▶ **Your objective**
Write out the line with "### Beyond the" and each line after it to the end of the material, exactly as they appear and with nothing else.

▶ **Data excerpts**
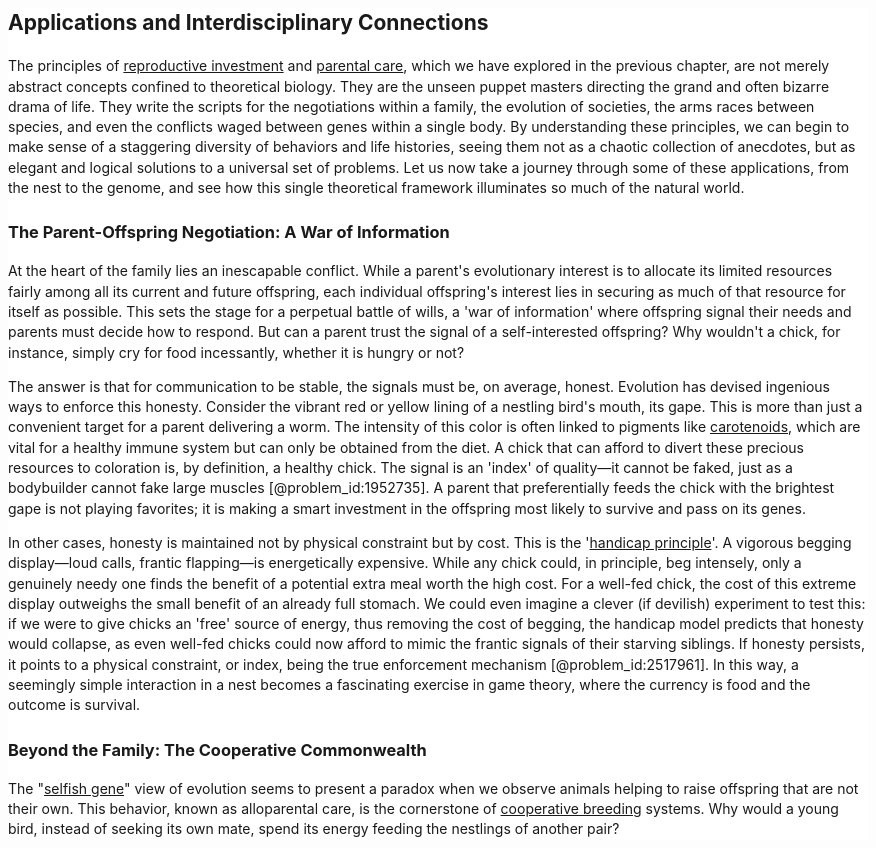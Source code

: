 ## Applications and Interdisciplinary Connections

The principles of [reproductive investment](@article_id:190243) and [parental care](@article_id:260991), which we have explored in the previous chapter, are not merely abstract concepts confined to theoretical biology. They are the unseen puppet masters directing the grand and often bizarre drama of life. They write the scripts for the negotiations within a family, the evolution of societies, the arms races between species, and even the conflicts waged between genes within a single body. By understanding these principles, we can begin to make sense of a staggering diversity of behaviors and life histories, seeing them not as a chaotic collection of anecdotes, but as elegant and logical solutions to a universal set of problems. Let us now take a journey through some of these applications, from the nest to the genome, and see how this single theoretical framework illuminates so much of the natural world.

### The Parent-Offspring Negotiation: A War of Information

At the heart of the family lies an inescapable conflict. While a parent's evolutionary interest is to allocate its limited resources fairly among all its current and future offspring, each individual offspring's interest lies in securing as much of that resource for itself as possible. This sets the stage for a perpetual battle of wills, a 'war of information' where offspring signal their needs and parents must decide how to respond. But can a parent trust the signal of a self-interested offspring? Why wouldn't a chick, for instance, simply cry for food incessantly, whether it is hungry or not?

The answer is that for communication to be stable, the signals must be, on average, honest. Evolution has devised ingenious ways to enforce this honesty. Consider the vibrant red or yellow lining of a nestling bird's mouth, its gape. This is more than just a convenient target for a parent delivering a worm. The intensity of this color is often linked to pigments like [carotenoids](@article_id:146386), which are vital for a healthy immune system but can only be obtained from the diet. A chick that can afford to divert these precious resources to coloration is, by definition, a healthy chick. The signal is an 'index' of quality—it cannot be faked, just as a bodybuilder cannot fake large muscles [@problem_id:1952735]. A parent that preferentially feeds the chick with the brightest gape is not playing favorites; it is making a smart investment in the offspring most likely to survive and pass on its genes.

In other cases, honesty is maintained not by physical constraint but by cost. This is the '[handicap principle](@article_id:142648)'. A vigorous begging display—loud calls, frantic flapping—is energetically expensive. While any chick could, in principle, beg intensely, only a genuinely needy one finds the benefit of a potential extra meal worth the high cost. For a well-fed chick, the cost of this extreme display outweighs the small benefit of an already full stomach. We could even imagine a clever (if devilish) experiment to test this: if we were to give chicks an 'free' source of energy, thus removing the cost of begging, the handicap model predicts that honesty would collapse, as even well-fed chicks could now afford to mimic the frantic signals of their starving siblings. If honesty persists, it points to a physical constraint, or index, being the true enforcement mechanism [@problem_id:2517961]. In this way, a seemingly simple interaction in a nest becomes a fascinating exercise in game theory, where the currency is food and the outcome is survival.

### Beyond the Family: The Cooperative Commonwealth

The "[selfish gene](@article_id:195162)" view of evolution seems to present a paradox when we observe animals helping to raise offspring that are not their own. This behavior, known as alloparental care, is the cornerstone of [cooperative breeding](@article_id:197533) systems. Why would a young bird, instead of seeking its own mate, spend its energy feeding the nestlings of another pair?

▶ **Task result**
### Beyond the Family: The Cooperative Commonwealth

The "[selfish gene](@article_id:195162)" view of evolution seems to present a paradox when we observe animals helping to raise offspring that are not their own. This behavior, known as alloparental care, is the cornerstone of [cooperative breeding](@article_id:197533) systems. Why would a young bird, instead of seeking its own mate, spend its energy feeding the nestlings of another pair?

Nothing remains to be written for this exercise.